Rome wasn’t built in a day. Neither are teams.

The team’s development cycle was coined by Bruce Tuckman almost 60 years ago. It has 4 stages:

  1. Forming: when people come together to form a team – their performance level is at best – average.
  2. Storming: performance quickly goes down when these people start storming different ideas on how to work together.
  3. Norming: that’s when performance hits the rock bottom. After some time team has to come to some compromise and agree on standard norms for how they shall work together.
  4. Performing: only after these norms become standard practices in the team – does the team’s performance goes up (see the pic below).
Tuckman's curve
Tuckman's curve

Now, THIS PROCESS TAKES TIME! 

For any team to achieve high performance – it needs time to go through the 3 stages before they reach the high-performance stage.

From my experience, it takes 3-6 months for a team to get there. And you need someone taking care for the team – pushing for this growth in the team. Your Agile Coach/ Scrum Master is a typical suspect.

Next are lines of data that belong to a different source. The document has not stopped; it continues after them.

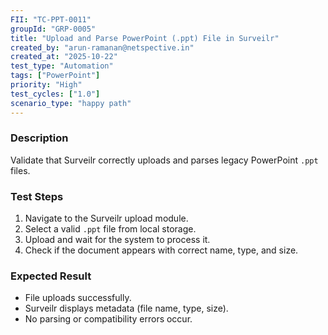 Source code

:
 ```yaml
---
FII: "TC-PPT-0011"
groupId: "GRP-0005"
title: "Upload and Parse PowerPoint (.ppt) File in Surveilr"
created_by: "arun-ramanan@netspective.in"
created_at: "2025-10-22"
test_type: "Automation"
tags: ["PowerPoint"]
priority: "High"
test_cycles: ["1.0"]
scenario_type: "happy path"
---
```


### Description
Validate that Surveilr correctly uploads and parses legacy PowerPoint `.ppt` files.

### Test Steps
1. Navigate to the Surveilr upload module.  
2. Select a valid `.ppt` file from local storage.  
3. Upload and wait for the system to process it.  
4. Check if the document appears with correct name, type, and size.  

### Expected Result
- File uploads successfully.  
- Surveilr displays metadata (file name, type, size).  
- No parsing or compatibility errors occur.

Throughout the development cycle one has to carefully monitor the team’s growth & performance; take carefully prepared steps to resolve any conflicts, impediments, or roadblocks for the team to get to the next level.

It may take a lot of observation, mentorship, coaching, and facilitation (training, workshops, meetings, 1:1s). This all grows the team’s maturity and helps it to get to high performance.